This is similar to how the concept of the sound barrier was developed.  During World War II, many pilots began to notice significant problems with being able to accelerate to high speeds - their propellors or wings might come apart, or they might not be able to pull out of dives.  One solution might just be not to fly so fast - another solution was to put in the work to develop the jet engine and take things supersonic!



So, how do we gauge then?  If we can't always count on the feelings of pleasure or displeasure we are feeling to give us the honest truth about our decisions, what can we count on?

In my experience, each of us has a deep intuitive knowing within that we can call on in any moment (ok, sometimes we can only access it in our better moments). This knowing, if you can tap into it, seems to transcend whether we like what it's telling us or not.  Your intuition may tell you to stay even when things seem dire, or to go even when the seas are smooth.  I've found it important to learn to trust this inner compass.
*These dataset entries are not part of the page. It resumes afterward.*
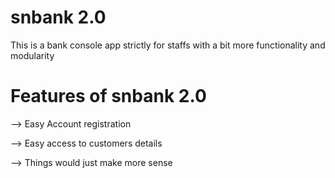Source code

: # snbank 2.0
This is a bank console app strictly for staffs with a bit more functionality and modularity

# Features of snbank 2.0

--> Easy Account registration

--> Easy access to customers details

--> Things would just make more sense
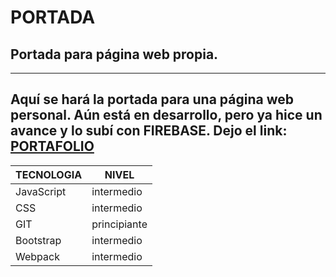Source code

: # PORTADA
## Portada para página web propia.
---
Aquí se hará la portada para una página web personal.
Aún está en desarrollo, pero ya hice un avance y lo subí con FIREBASE.
Dejo el link: [PORTAFOLIO](https://programandoconterry.web.app/)
---
|  TECNOLOGIA  | NIVEL       |
|  ----------  |-------      |
|  JavaScript  | intermedio  |
| CSS          | intermedio  |
| GIT          | principiante|
| Bootstrap    | intermedio  |
| Webpack      | intermedio  |
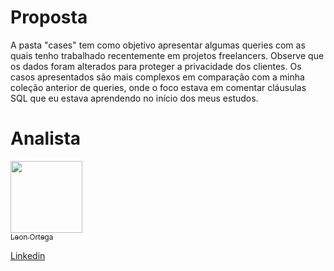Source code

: # Proposta
A pasta "cases" tem como objetivo apresentar algumas queries com as quais tenho trabalhado recentemente em projetos freelancers. Observe que os dados foram alterados para proteger a privacidade dos clientes. Os casos apresentados são mais complexos em comparação com a minha coleção anterior de queries, onde o foco estava em comentar cláusulas SQL que eu estava aprendendo no início dos meus estudos.

<h1 align="left">Analista</h1>

[<img src="https://avatars.githubusercontent.com/u/64026100?v=4" width=115> <br><sub>Leon Ortega</sub>](https://github.com/Leonkoc)

[Linkedin](https://www.linkedin.com/in/leon-ortega-cerqueira-frontend/)
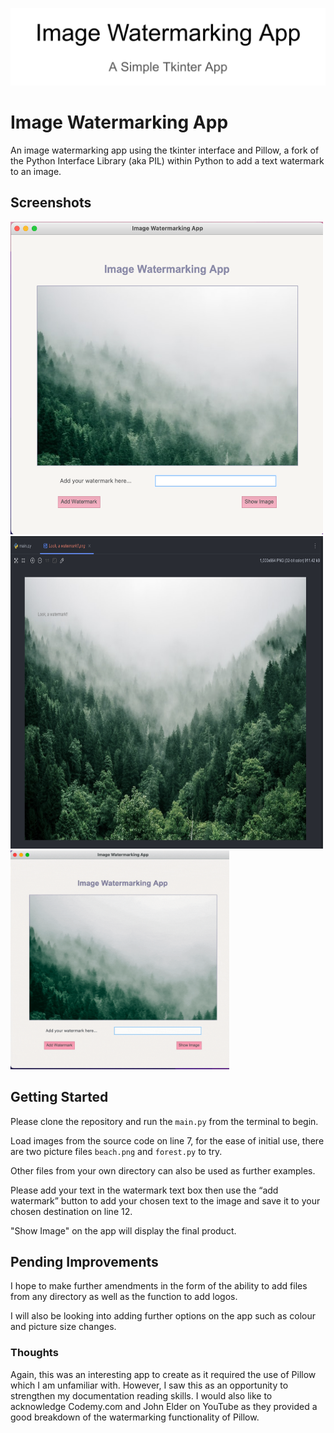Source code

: ![Image Watermarking App banner](images/IWA_banner.png)
 
# Image Watermarking App
 
An image watermarking app using the tkinter interface and Pillow, a fork of the Python Interface Library (aka PIL) 
within Python to add a text watermark to an image.

## Screenshots

<img style="margin: 0 auto" alt="Main App" height="500" src="images/Screenshot%202023-06-05%20at%2019.41.09.png" width="500"/>

<img alt="Completed Image" height="500" src="images/Screenshot%202023-06-05%20at%2019.43.55.png" width="500"/>

<img alt="Gif Version" height="350" src="images/watermark_app.gif" width="350"/>

## Getting Started
 
Please clone the repository and run the `main.py` from the terminal to begin.

Load images from the source code on line 7, for the ease of initial use, there are two picture files `beach.png` and `forest.py` to try.
 
Other files from your own directory can also be used as further examples.
 
Please add your text in the watermark text box then use the “add watermark” button to add your chosen text to the image and save it to your chosen destination on line 12.

"Show Image" on the app will display the final product. 
 
## Pending Improvements
 
I hope to make further amendments in the form of the ability to add files from any directory as well as the function to add logos.
 
I will also be looking into adding further options on the app such as colour and picture size changes. 
 
### Thoughts
 
Again, this was an interesting app to create as it required the use of Pillow which I am unfamiliar with. However, I saw this as an opportunity to strengthen my documentation reading skills. I would also like to acknowledge Codemy.com and John Elder on YouTube as they provided a good breakdown of the watermarking functionality of Pillow.
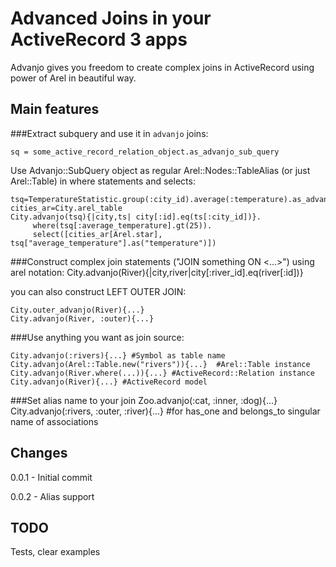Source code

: Advanced Joins in your ActiveRecord 3 apps
========================================
Advanjo gives you freedom to create complex joins in ActiveRecord using power of Arel in beautiful way.

Main features
--------------
###Extract subquery and use it in `advanjo` joins:

    sq = some_active_record_relation_object.as_advanjo_sub_query

  Use Advanjo::SubQuery object as regular Arel::Nodes::TableAlias (or just Arel::Table) in where statements and selects:

    tsq=TemperatureStatistic.group(:city_id).average(:temperature).as_advanjo_sub_query
    cities_ar=City.arel_table
    City.advanjo(tsq){|city,ts| city[:id].eq(ts[:city_id])}.
         where(tsq[:average_temperature].gt(25)).
         select([cities_ar[Arel.star], tsq["average_temperature"].as("temperature")])

###Construct complex join statements ("JOIN something ON <...>") using arel notation:
    City.advanjo(River){|city,river|city[:river_id].eq(river[:id])}

  you can also construct LEFT OUTER JOIN:

    City.outer_advanjo(River){...}
    City.advanjo(River, :outer){...}

###Use anything you want as join source:

    City.advanjo(:rivers){...} #Symbol as table name
    City.advanjo(Arel::Table.new("rivers")){...}  #Arel::Table instance
    City.advanjo(River.where(...)){...} #ActiveRecord::Relation instance
    City.advanjo(River){...} #ActiveRecord model

###Set alias name to your join
    Zoo.advanjo(:cat, :inner, :dog){...}
    City.advanjo(:rivers, :outer, :river){...} #for has_one and belongs_to singular name of associations

Changes
-------
0.0.1 - Initial commit

0.0.2 - Alias support

TODO
-----
Tests, clear examples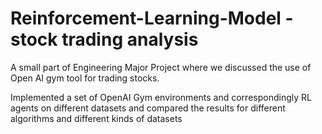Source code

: # Reinforcement-Learning-Model - stock trading analysis

A small part of Engineering Major Project where we discussed the use of Open AI gym tool for trading stocks.

Implemented a set of OpenAI Gym
environments and correspondingly RL agents
on different datasets and compared the results
for different algorithms and different kinds
of datasets
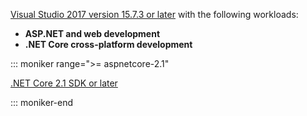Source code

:[Visual Studio 2017 version 15.7.3 or later](https://visualstudio.microsoft.com/vs/older-downloads/?utm_medium=microsoft&utm_source=docs.microsoft.com&utm_campaign=vs+2017+download) with the following workloads:

* **ASP.NET and web development**
* **.NET Core cross-platform development**

::: moniker range=">= aspnetcore-2.1"

[.NET Core 2.1 SDK or later](https://www.microsoft.com/net/download/windows)

::: moniker-end
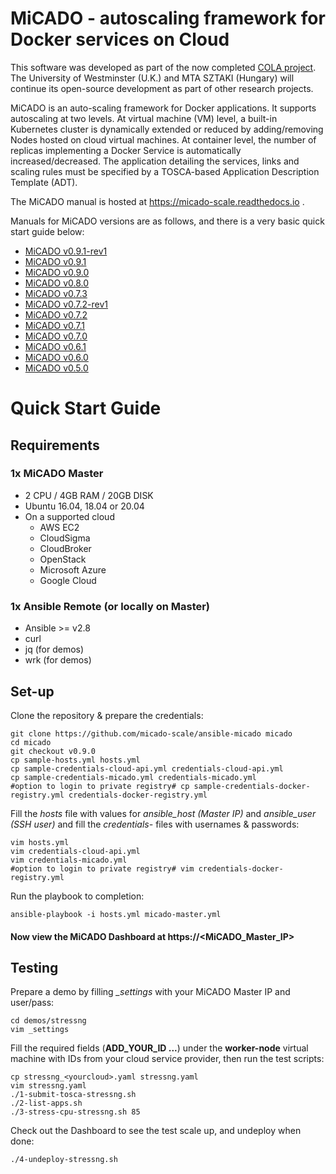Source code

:# MiCADO - autoscaling framework for Docker services on Cloud

This software was developed as part of the now completed [COLA project](https://project-cola.eu/). The University of Westminster (U.K.) and MTA SZTAKI (Hungary) will continue its open-source development as part of other research projects.

MiCADO is an auto-scaling framework for Docker applications. It supports autoscaling at two levels. At virtual machine (VM) level, a built-in Kubernetes cluster is dynamically extended or reduced by adding/removing Nodes hosted on cloud virtual machines. At container level, the number of replicas implementing a Docker Service is automatically increased/decreased. The application detailing the services, links and scaling rules must be specified by a TOSCA-based Application Description Template (ADT).

The MiCADO manual is hosted at https://micado-scale.readthedocs.io .

Manuals for MiCADO versions are as follows, and there is a very basic quick start guide below:
 - [MiCADO v0.9.1-rev1](https://micado-scale.readthedocs.io/en/0.9.1-rev1)
 - [MiCADO v0.9.1](https://micado-scale.readthedocs.io/en/0.9.1)
 - [MiCADO v0.9.0](https://micado-scale.readthedocs.io/en/0.9.0)
 - [MiCADO v0.8.0](https://micado-scale.readthedocs.io/en/0.8.0)
 - [MiCADO v0.7.3](https://micado-scale.readthedocs.io/en/0.7.3)
 - [MiCADO v0.7.2-rev1](https://micado-scale.readthedocs.io/en/0.7.2-rev1)
 - [MiCADO v0.7.2](https://micado-scale.readthedocs.io/en/0.7.2)
 - [MiCADO v0.7.1](https://micado-scale.readthedocs.io/en/0.7.1)
 - [MiCADO v0.7.0](https://micado-scale.readthedocs.io/en/0.7.0)
 - [MiCADO v0.6.1](https://micado-scale.readthedocs.io/en/0.6.1)
 - [MiCADO v0.6.0](https://micado-scale.readthedocs.io/en/0.6.0)
 - [MiCADO v0.5.0](https://micado-scale.readthedocs.io/en/0.5.0)

# Quick Start Guide

## Requirements

### 1x MiCADO Master

* 2 CPU / 4GB RAM / 20GB DISK
* Ubuntu 16.04, 18.04 or 20.04
* On a supported cloud
  * AWS EC2
  * CloudSigma
  * CloudBroker
  * OpenStack
  * Microsoft Azure
  * Google Cloud

### 1x Ansible Remote (or locally on Master)

* Ansible >= v2.8
* curl
* jq (for demos)
* wrk (for demos)

## Set-up

Clone the repository & prepare the credentials:

    git clone https://github.com/micado-scale/ansible-micado micado
    cd micado
    git checkout v0.9.0
    cp sample-hosts.yml hosts.yml
    cp sample-credentials-cloud-api.yml credentials-cloud-api.yml
    cp sample-credentials-micado.yml credentials-micado.yml
    #option to login to private registry# cp sample-credentials-docker-registry.yml credentials-docker-registry.yml

Fill the *hosts* file with values for *ansible_host (Master IP)* and *ansible_user (SSH user)* and fill the *credentials-* files with usernames & passwords:

    vim hosts.yml
    vim credentials-cloud-api.yml
    vim credentials-micado.yml
    #option to login to private registry# vim credentials-docker-registry.yml

Run the playbook to completion:

    ansible-playbook -i hosts.yml micado-master.yml

#### Now view the MiCADO Dashboard at https://<MiCADO_Master_IP>

## Testing

Prepare a demo by filling *_settings* with your MiCADO Master IP and user/pass:

    cd demos/stressng
    vim _settings

Fill the required fields (**ADD_YOUR_ID ...**) under the **worker-node** virtual machine with IDs from your cloud service provider, then run the test scripts:

    cp stressng_<yourcloud>.yaml stressng.yaml
    vim stressng.yaml
    ./1-submit-tosca-stressng.sh
    ./2-list-apps.sh
    ./3-stress-cpu-stressng.sh 85

Check out the Dashboard to see the test scale up, and undeploy when done:

    ./4-undeploy-stressng.sh
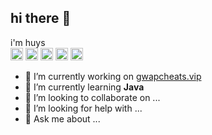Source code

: ## hi there 👋

i'm huys 
<br>
<img src="https://abrudz.github.io/logos/JS.svg" alt="logo" width="20"/> 
<img src="https://abrudz.github.io/logos/Python.svg" alt="logo" width="20"/>
<img src="https://abrudz.github.io/logos/Java.svg" alt="logo" width="20"/>
<img src="https://abrudz.github.io/logos/Lua.svg" alt="logo" width="20"/>
<img src="https://docs.skriptlang.org/assets/icon.png" alt="logo" width="20"/>

- 🔭 I’m currently working on [gwapcheats.vip](https://gwapcheats.vip)
- 🌱 I’m currently learning **Java**
- 👯 I’m looking to collaborate on ...
- 🤔 I’m looking for help with ...
- 💬 Ask me about ...
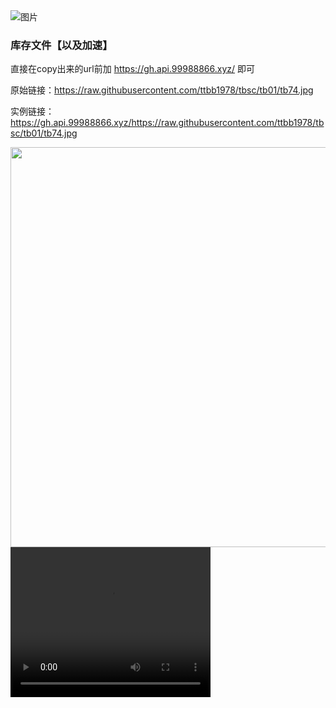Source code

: 
<img src="https://cdn.jsdelivr.net/gh/ttbb1978/tbsc@tb01/zip.gif" width="" height="" border="0" alt="图片">

### 库存文件【以及加速】
    
直接在copy出来的url前加 https://gh.api.99988866.xyz/ 即可
    
原始链接：https://raw.githubusercontent.com/ttbb1978/tbsc/tb01/tb74.jpg
    
实例链接：https://gh.api.99988866.xyz/https://raw.githubusercontent.com/ttbb1978/tbsc/tb01/tb74.jpg

<img src="https://www.helloimg.com/images/2021/10/16/CDSdXc.jpg" width="640" height="" border="0" alt="">
<video width="320" height="240" controls="controls" autoplay="autoplay">

<source src="https://cdn.jsdelivr.net/gh/ttbb1978/tbsc@tb01/dy4.mp4"/>

https://cdn.jsdelivr.net/gh/ttbb1978/tbsc@tb01/dy4.mp4

### 库存文件

http://cdn.jsdelivr.net/gh/ttbb1978/tbsc@tb01/%E9%A3%9E%E9%B8%9F%E5%92%8C%E8%9D%89.mp3

https://cdn.jsdelivr.net/gh/ttbb1978/tbsc@tb01/001a.jpg
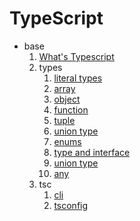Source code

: # TypeScript

- base
  1. [What's Typescript](base/1_typescript.md)
  2. types
     1. [literal types](./base/types/literal_types.md)
     2. [array](./base/types/array.md)
     3. [object](./base/types/object.md)
     4. [function](./base/types/function.md)
     5. [tuple](./base/types/tuple.md)
     6. [union type](./base/types/union_type.md)
     7. [enums](./base/types/enums.md)
     8. [type and interface](./base/types/type_interface.md)
     9. [union type](./base/types/union_type.md)
     10. [any](./base/types/any.md)
  3. tsc
     1. [cli](./tsc/cli.md)
     2. [tsconfig](./tsc/tsconfig.md)
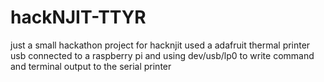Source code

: # hackNJIT-TTYR
just a small hackathon project for hacknjit
used a adafruit thermal printer usb connected to a raspberry pi and using dev/usb/lp0 to write command and terminal output to the serial printer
I've also needed to learn to live by vow rather than by other measures.  What does this mean?  It means that I have found a personal code of ethics that works for me, and this code is the standard to which I hold my actions.  The main idea of my personal code is to be of benefit to all beings (including myself).  With any question, I can apply this test - would staying with this person benefit all beings more, or would leaving?  Would taking this job benefit all beings more, or would letting it go?  You have to let your intuition answer, because of course we can never know the ultimate outcome of any choice - but many times just asking in this way can pierce through the confusion that inevitably comes when taking the journey of self-transformation.

Where are your transformation thresholds right now?  What are you considering breaking up with that might turn into deep magic on just the other side of this challenge.  You are on a hero's quest, and there are many dragons that need to be faced down and defeated.  I pray you face them with courage!